[GIVEN RECORDS — start]
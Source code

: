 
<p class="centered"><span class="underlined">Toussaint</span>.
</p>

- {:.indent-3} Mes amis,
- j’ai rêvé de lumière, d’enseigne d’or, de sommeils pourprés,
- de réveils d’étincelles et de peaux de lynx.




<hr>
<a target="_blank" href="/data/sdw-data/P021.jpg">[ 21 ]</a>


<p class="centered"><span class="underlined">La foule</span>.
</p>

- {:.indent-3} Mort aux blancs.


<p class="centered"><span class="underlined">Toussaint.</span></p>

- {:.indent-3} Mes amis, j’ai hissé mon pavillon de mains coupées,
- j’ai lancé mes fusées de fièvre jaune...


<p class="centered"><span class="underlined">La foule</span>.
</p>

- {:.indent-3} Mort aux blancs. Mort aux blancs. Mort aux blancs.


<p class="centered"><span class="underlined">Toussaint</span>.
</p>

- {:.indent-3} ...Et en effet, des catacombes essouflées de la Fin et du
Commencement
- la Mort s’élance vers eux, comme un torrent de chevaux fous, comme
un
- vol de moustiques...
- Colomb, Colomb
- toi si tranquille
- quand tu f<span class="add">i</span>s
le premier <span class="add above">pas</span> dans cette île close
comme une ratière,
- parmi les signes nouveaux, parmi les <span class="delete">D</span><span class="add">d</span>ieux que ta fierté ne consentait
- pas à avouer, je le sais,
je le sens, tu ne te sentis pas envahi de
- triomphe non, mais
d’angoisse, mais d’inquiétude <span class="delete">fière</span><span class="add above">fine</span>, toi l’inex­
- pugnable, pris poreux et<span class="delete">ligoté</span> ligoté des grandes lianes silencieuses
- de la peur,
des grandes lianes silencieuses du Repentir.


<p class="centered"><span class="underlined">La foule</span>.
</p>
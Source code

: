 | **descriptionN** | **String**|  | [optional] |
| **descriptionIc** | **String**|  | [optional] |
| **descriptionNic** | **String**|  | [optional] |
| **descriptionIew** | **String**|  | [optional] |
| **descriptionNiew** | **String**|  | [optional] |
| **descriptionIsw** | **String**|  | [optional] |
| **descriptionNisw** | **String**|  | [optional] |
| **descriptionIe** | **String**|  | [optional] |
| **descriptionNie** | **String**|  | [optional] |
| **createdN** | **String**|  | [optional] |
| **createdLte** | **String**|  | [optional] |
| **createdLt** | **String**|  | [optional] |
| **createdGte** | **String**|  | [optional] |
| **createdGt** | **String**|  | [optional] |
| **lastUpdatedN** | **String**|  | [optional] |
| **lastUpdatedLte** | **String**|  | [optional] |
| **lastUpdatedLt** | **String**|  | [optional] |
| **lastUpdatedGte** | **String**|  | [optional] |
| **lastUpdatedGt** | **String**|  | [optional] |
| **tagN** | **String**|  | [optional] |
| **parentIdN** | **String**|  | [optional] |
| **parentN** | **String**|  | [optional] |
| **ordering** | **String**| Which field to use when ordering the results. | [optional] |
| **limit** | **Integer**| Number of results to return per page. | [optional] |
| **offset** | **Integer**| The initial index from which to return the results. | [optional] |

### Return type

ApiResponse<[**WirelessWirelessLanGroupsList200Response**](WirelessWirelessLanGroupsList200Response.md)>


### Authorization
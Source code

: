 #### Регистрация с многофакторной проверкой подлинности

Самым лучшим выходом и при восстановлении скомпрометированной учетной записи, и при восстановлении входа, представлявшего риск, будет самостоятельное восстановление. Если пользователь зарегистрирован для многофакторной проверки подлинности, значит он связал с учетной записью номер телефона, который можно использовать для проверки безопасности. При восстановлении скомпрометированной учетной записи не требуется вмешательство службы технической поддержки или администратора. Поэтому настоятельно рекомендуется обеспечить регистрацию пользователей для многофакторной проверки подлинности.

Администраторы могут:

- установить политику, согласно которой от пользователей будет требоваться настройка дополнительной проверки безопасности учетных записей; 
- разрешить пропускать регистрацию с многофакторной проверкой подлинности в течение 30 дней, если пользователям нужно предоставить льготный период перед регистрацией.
[GIVEN RECORDS — finish]
TASK OBJECTIVE:
From the entries above, collect every line with the string "indent" in it.

ANSWER BOX:
- {:.indent-3} Mes amis,
- {:.indent-3} Mort aux blancs.
- {:.indent-3} Mes amis, j’ai hissé mon pavillon de mains coupées,
- {:.indent-3} Mort aux blancs. Mort aux blancs. Mort aux blancs.
- {:.indent-3} ...Et en effet, des catacombes essouflées de la Fin et du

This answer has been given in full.